(Pictures paired with source code)

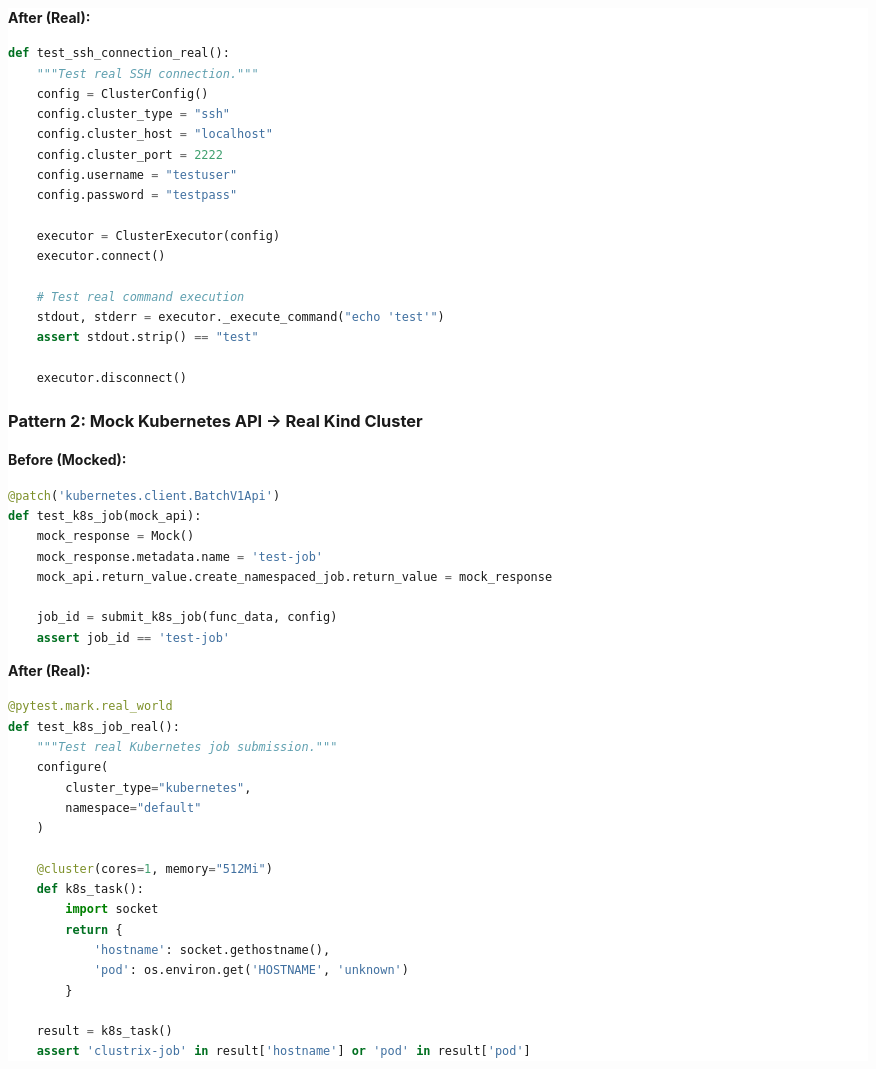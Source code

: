**After (Real):**
```python
def test_ssh_connection_real():
    """Test real SSH connection."""
    config = ClusterConfig()
    config.cluster_type = "ssh"
    config.cluster_host = "localhost"
    config.cluster_port = 2222
    config.username = "testuser"
    config.password = "testpass"
    
    executor = ClusterExecutor(config)
    executor.connect()
    
    # Test real command execution
    stdout, stderr = executor._execute_command("echo 'test'")
    assert stdout.strip() == "test"
    
    executor.disconnect()
```

### Pattern 2: Mock Kubernetes API → Real Kind Cluster

**Before (Mocked):**
```python
@patch('kubernetes.client.BatchV1Api')
def test_k8s_job(mock_api):
    mock_response = Mock()
    mock_response.metadata.name = 'test-job'
    mock_api.return_value.create_namespaced_job.return_value = mock_response
    
    job_id = submit_k8s_job(func_data, config)
    assert job_id == 'test-job'
```

**After (Real):**
```python
@pytest.mark.real_world
def test_k8s_job_real():
    """Test real Kubernetes job submission."""
    configure(
        cluster_type="kubernetes",
        namespace="default"
    )
    
    @cluster(cores=1, memory="512Mi")
    def k8s_task():
        import socket
        return {
            'hostname': socket.gethostname(),
            'pod': os.environ.get('HOSTNAME', 'unknown')
        }
    
    result = k8s_task()
    assert 'clustrix-job' in result['hostname'] or 'pod' in result['pod']
```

» REQUIRED ACTION
Apart from the pictures, every line of the data above should be given again exactly.

» RESPONSE TO THIS EXERCISE
Source code

:**After (Real):**
```python
def test_ssh_connection_real():
    """Test real SSH connection."""
    config = ClusterConfig()
    config.cluster_type = "ssh"
    config.cluster_host = "localhost"
    config.cluster_port = 2222
    config.username = "testuser"
    config.password = "testpass"
    
    executor = ClusterExecutor(config)
    executor.connect()
    
    # Test real command execution
    stdout, stderr = executor._execute_command("echo 'test'")
    assert stdout.strip() == "test"
    
    executor.disconnect()
```

### Pattern 2: Mock Kubernetes API → Real Kind Cluster

**Before (Mocked):**
```python
@patch('kubernetes.client.BatchV1Api')
def test_k8s_job(mock_api):
    mock_response = Mock()
    mock_response.metadata.name = 'test-job'
    mock_api.return_value.create_namespaced_job.return_value = mock_response
    
    job_id = submit_k8s_job(func_data, config)
    assert job_id == 'test-job'
```

**After (Real):**
```python
@pytest.mark.real_world
def test_k8s_job_real():
    """Test real Kubernetes job submission."""
    configure(
        cluster_type="kubernetes",
        namespace="default"
    )
    
    @cluster(cores=1, memory="512Mi")
    def k8s_task():
        import socket
        return {
            'hostname': socket.gethostname(),
            'pod': os.environ.get('HOSTNAME', 'unknown')
        }
    
    result = k8s_task()
    assert 'clustrix-job' in result['hostname'] or 'pod' in result['pod']
```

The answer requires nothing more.